Tuesday, October 25, 2016

Paths of Compassion

“There is a pervasive form of contemporary violence to which the idealist most easily succumbs: activism and overwork. The rush and pressure of modern life are a form, perhaps the most common form, of its innate violence. To allow oneself to be carried away by a multitude of conflicting concerns, to surrender to too many demands, to commit oneself to too many projects, to want to help everyone in everything, is to succumb to violence. The frenzy of our activism neutralizes our work for peace. It destroys our own inner capacity for peace. It destroys the fruitfulness of our own work, because it kills the root of inner wisdom which makes work fruitful.”Thomas Merton

Merton sought to pave a road between his two good masters, Jesus and Buddha, but it is at this very point that the two masters diverged. Buddha's philosophy of compassion is to create peace by first placing oneself into a place of peace, and then enacting compassion out of that place. Should one find oneself out of that place of peace due to acts of compassion, one must return into peace in order to maintain compassion.

Jesus' philosophy was different. Compassion is a gift of God and must be given at all times, in all circumstances. Compassion can come from a personal place of peace, but it does not need to. Compassion is done to the detriment of oneself and, in the end, if the world is going to be changed, some must sacrifice themselves-- through allowing violence to be done to oneself.

These are two different philosophies of how the world can be changed for the better and those who seek peace must choose one or the other, the path of the Dali Lama or the path of Martin Luther King, Jr.

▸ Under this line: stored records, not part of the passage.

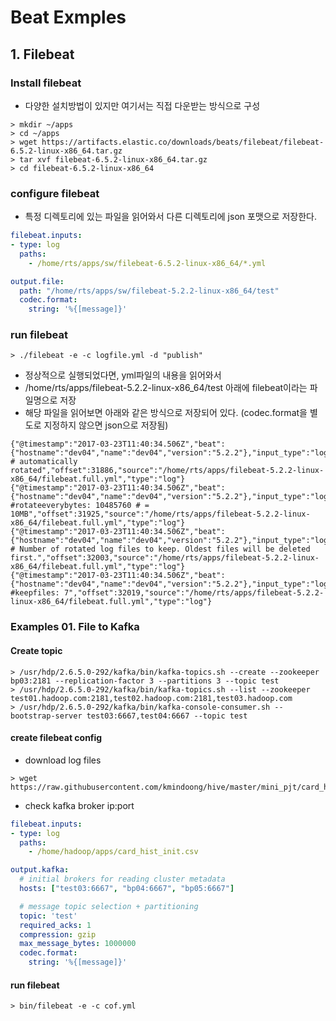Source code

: # Beat Exmples

## 1. Filebeat
### Install filebeat
 - 다양한 설치방법이 있지만 여기서는 직접 다운받는 방식으로 구성
```
> mkdir ~/apps
> cd ~/apps
> wget https://artifacts.elastic.co/downloads/beats/filebeat/filebeat-6.5.2-linux-x86_64.tar.gz
> tar xvf filebeat-6.5.2-linux-x86_64.tar.gz
> cd filebeat-6.5.2-linux-x86_64
```

### configure filebeat
 - 특정 디렉토리에 있는 파일을 읽어와서 다른 디렉토리에 json 포맷으로 저장한다.

```yml
filebeat.inputs:
- type: log
  paths:
    - /home/rts/apps/sw/filebeat-6.5.2-linux-x86_64/*.yml

output.file:
  path: "/home/rts/apps/sw/filebeat-5.2.2-linux-x86_64/test"
  codec.format:
    string: '%{[message]}'
```


### run filebeat

```
> ./filebeat -e -c logfile.yml -d "publish"
```
- 정상적으로 실행되었다면, yml파일의 내용을 읽어와서
- /home/rts/apps/filebeat-5.2.2-linux-x86_64/test 아래에 filebeat이라는 파일명으로 저장
- 해당 파일을 읽어보면 아래와 같은 방식으로 저장되어 있다. (codec.format을 별도로 지정하지 않으면 json으로 저장됨)
```
{"@timestamp":"2017-03-23T11:40:34.506Z","beat":{"hostname":"dev04","name":"dev04","version":"5.2.2"},"input_type":"log","message":"  # automatically rotated","offset":31886,"source":"/home/rts/apps/filebeat-5.2.2-linux-x86_64/filebeat.full.yml","type":"log"}
{"@timestamp":"2017-03-23T11:40:34.506Z","beat":{"hostname":"dev04","name":"dev04","version":"5.2.2"},"input_type":"log","message":"  #rotateeverybytes: 10485760 # = 10MB","offset":31925,"source":"/home/rts/apps/filebeat-5.2.2-linux-x86_64/filebeat.full.yml","type":"log"}
{"@timestamp":"2017-03-23T11:40:34.506Z","beat":{"hostname":"dev04","name":"dev04","version":"5.2.2"},"input_type":"log","message":"  # Number of rotated log files to keep. Oldest files will be deleted first.","offset":32003,"source":"/home/rts/apps/filebeat-5.2.2-linux-x86_64/filebeat.full.yml","type":"log"}
{"@timestamp":"2017-03-23T11:40:34.506Z","beat":{"hostname":"dev04","name":"dev04","version":"5.2.2"},"input_type":"log","message":"  #keepfiles: 7","offset":32019,"source":"/home/rts/apps/filebeat-5.2.2-linux-x86_64/filebeat.full.yml","type":"log"}
```


### Examples 01. File to Kafka
#### Create topic
```
> /usr/hdp/2.6.5.0-292/kafka/bin/kafka-topics.sh --create --zookeeper bp03:2181 --replication-factor 3 --partitions 3 --topic test
> /usr/hdp/2.6.5.0-292/kafka/bin/kafka-topics.sh --list --zookeeper test01.hadoop.com:2181,test02.hadoop.com:2181,test03.hadoop.com
> /usr/hdp/2.6.5.0-292/kafka/bin/kafka-console-consumer.sh --bootstrap-server test03:6667,test04:6667 --topic test 
```

#### create filebeat config
- download log files
```
> wget https://raw.githubusercontent.com/kmindoong/hive/master/mini_pjt/card_hist_init.csv
```
- check kafka broker ip:port
```yml
filebeat.inputs:
- type: log
  paths:
    - /home/hadoop/apps/card_hist_init.csv

output.kafka:
  # initial brokers for reading cluster metadata
  hosts: ["test03:6667", "bp04:6667", "bp05:6667"]

  # message topic selection + partitioning
  topic: 'test'
  required_acks: 1
  compression: gzip
  max_message_bytes: 1000000
  codec.format:
    string: '%{[message]}'
```

#### run filebeat
```
> bin/filebeat -e -c cof.yml
```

What we must avoid at all times is the third path toward peace-- that peace must be won by sacrificing others. By dividing the world into good people and bad people and the "bad" people can be harmed or destroyed in order to create peace for the good. This is the philosophy of suicide bombers, of racism, of war. This is the dangerous philosophy we, as activists, can fall into and this is what perpetuates injustice on the earth.